对于线粒体形态评估，SH-SY5Y细胞用重组tau或来源于对照和ALS mCTX的SN（10 ng/mL/24h）处理，然后用QC-01-175（10μM/4h）处理，再评估线粒体形态参数（图7a）。与之前的实验一样，与载体和对照SNs处理的细胞相比，重组tau和ALS SNs处理显著缩短了线粒体长度和体积。重要的是，用QC-01-175降解tau可以逆转重组tau和ALS SNs对线粒体形态的影响。具体而言，与ALS SNs处理的细胞相比，ALS SNs+QC-01-175中较小的线粒体更少，较大的线粒体更多（图7b，c）。此外，使用QC-01-175选择性降解tau可以防止重组tau和ALS SN诱导的线粒体长度和体积改变，因为用tau或ALS SN治疗导致QC-01-175治疗后更小的线粒体（长度<2μm，体积<2μm3）减少（补充图7a-b）。最后，与ALS SNs处理的细胞相比，ALS SNs+QC-01-175中有更多更大的线粒体（体积>8μm3）（补充图7b）。

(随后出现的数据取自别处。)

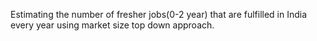 Estimating the number of fresher jobs(0-2 year) that are fulfilled in India every year using market size top down approach. 
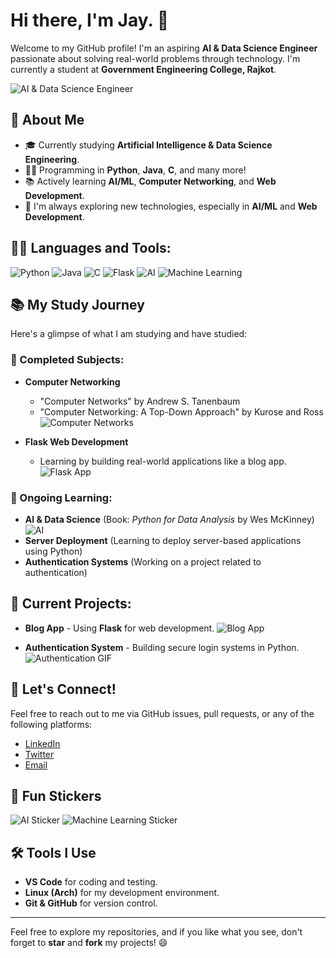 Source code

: # Hi there, I'm Jay. 👋

Welcome to my GitHub profile! I'm an aspiring **AI & Data Science Engineer** passionate about solving real-world problems through technology. I'm currently a student at **Government Engineering College, Rajkot**.

![AI & Data Science Engineer](https://media.giphy.com/media/7oJvDb0gCoR3k/giphy.gif)

## 🚀 About Me
- 🎓 Currently studying **Artificial Intelligence & Data Science Engineering**.
- 🧑‍💻 Programming in **Python**, **Java**, **C**, and many more!
- 📚 Actively learning **AI/ML**, **Computer Networking**, and **Web Development**.
- 🌱 I'm always exploring new technologies, especially in **AI/ML** and **Web Development**.

## 🧑‍💻 Languages and Tools:
![Python](https://img.shields.io/badge/Python-3776AB?style=flat-square&logo=python&logoColor=white)
![Java](https://img.shields.io/badge/Java-007396?style=flat-square&logo=java&logoColor=white)
![C](https://img.shields.io/badge/C-A8B9CC?style=flat-square&logo=c&logoColor=white)
![Flask](https://img.shields.io/badge/Flask-000000?style=flat-square&logo=flask&logoColor=white)
![AI](https://img.shields.io/badge/AI-00A9E0?style=flat-square&logo=artificialintelligence&logoColor=white)
![Machine Learning](https://img.shields.io/badge/Machine%20Learning-FFD700?style=flat-square&logo=tensorflow&logoColor=black)

## 📚 My Study Journey
Here's a glimpse of what I am studying and have studied:

### 📘 Completed Subjects:
- **Computer Networking**
  - "Computer Networks" by Andrew S. Tanenbaum
  - "Computer Networking: A Top-Down Approach" by Kurose and Ross
  ![Computer Networks](https://media.giphy.com/media/l0HlY3F1YZ5JY1Q1O/giphy.gif)

- **Flask Web Development**
  - Learning by building real-world applications like a blog app.
  ![Flask App](https://media.giphy.com/media/3oFzmvbfG3vKhL3xK4/giphy.gif)

### 📖 Ongoing Learning:
- **AI & Data Science** (Book: *Python for Data Analysis* by Wes McKinney)
  ![AI](https://media.giphy.com/media/3o7TKwXmIH5rOUz7vK/giphy.gif)
- **Server Deployment** (Learning to deploy server-based applications using Python)
- **Authentication Systems** (Working on a project related to authentication)

## 🔭 Current Projects:
- **Blog App** - Using **Flask** for web development.
  ![Blog App](https://media.giphy.com/media/1xvRf97rXjXcZTNe9D/giphy.gif)

- **Authentication System** - Building secure login systems in Python.
  ![Authentication GIF](https://media.giphy.com/media/l0MYsszRul5xm1V5C/giphy.gif)

## 💬 Let's Connect!
Feel free to reach out to me via GitHub issues, pull requests, or any of the following platforms:
- [LinkedIn](#)
- [Twitter](#)
- [Email](#)

## 🎨 Fun Stickers
![AI Sticker](https://media.giphy.com/media/Asigmo-ai-htNR9pecaG0wholr7x/giphy.gif)
![Machine Learning Sticker](https://media.giphy.com/media/Asigmo-ai-htNR9pecaG0wholr7x/giphy.gif)

## 🛠️ Tools I Use
- **VS Code** for coding and testing.
- **Linux (Arch)** for my development environment.
- **Git & GitHub** for version control.

---

Feel free to explore my repositories, and if you like what you see, don't forget to **star** and **fork** my projects! 😄

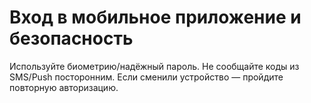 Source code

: # Вход в мобильное приложение и безопасность
Используйте биометрию/надёжный пароль. Не сообщайте коды из SMS/Push посторонним.
Если сменили устройство — пройдите повторную авторизацию.
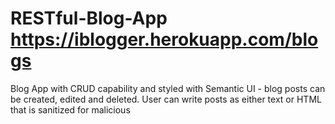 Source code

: # RESTful-Blog-App   https://iblogger.herokuapp.com/blogs

Blog App with CRUD capability and styled with Semantic UI - blog posts can be created, edited and deleted. User can write posts as either text or HTML that is sanitized for malicious <script> tags before being posted using the 'expressSanitizer' package. 


Front-end: 

  - styling done with Semantic UI CSS classes 
  
  - structure & behavior built with EJS (embedded JavaScript & HTML)
  
  
Back-end:

  - Node.js & Express.js server following a RESTful routing structure
  
  - MongoDB/Mongoose for data persistance & modelling - CRUD capability for Blog Posts
  
  - each post persisted to local database using Mongoose, including updates and deletion 
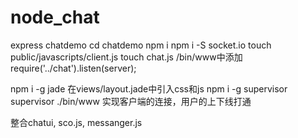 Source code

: node_chat
=========
express chatdemo
cd chatdemo
npm i
npm i -S socket.io
touch public/javascripts/client.js
touch chat.js
/bin/www中添加
require('../chat').listen(server);

npm i -g jade
在views/layout.jade中引入css和js
npm i -g supervisor
supervisor ./bin/www
实现客户端的连接，用户的上下线打通

整合chatui, sco.js, messanger.js
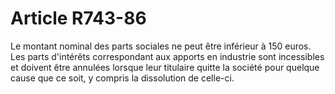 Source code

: # Article R743-86

Le montant nominal des parts sociales ne peut être inférieur à 150 euros.   Les parts d'intérêts correspondant aux apports en industrie sont incessibles et doivent être annulées lorsque leur titulaire quitte la société pour quelque cause que ce soit, y compris la dissolution de celle-ci. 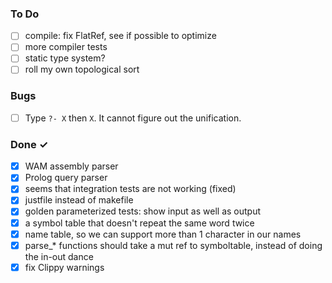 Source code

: ### To Do
- [ ] compile: fix FlatRef, see if possible to optimize
- [ ] more compiler tests
- [ ] static type system?
- [ ] roll my own topological sort

### Bugs
- [ ] Type `?- X` then `X`. It cannot figure out the unification.

### Done ✓
- [x] WAM assembly parser
- [x] Prolog query parser 
- [x] seems that integration tests are not working (fixed)
- [x] justfile instead of makefile
- [x] golden parameterized tests: show input as well as output
- [x] a symbol table that doesn't repeat the same word twice
- [x] name table, so we can support more than 1 character in our names
- [x] parse_* functions should take a mut ref to symboltable, instead of doing the in-out dance
- [x] fix Clippy warnings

线粒体网络分析显示，与之前的实验类似，总网络/细胞的数量没有变化（图7d）。虽然ALS SNs诱导的大网络/细胞或线粒体分支长度的数量减少，但在ALS SNs+QC-01-175中没有观察到这种减少（图7e，f）。尽管与ALS SNs治疗相比，QC-01-175治疗使大型网络的数量增加了一倍多，但这种保护作用没有达到统计学意义。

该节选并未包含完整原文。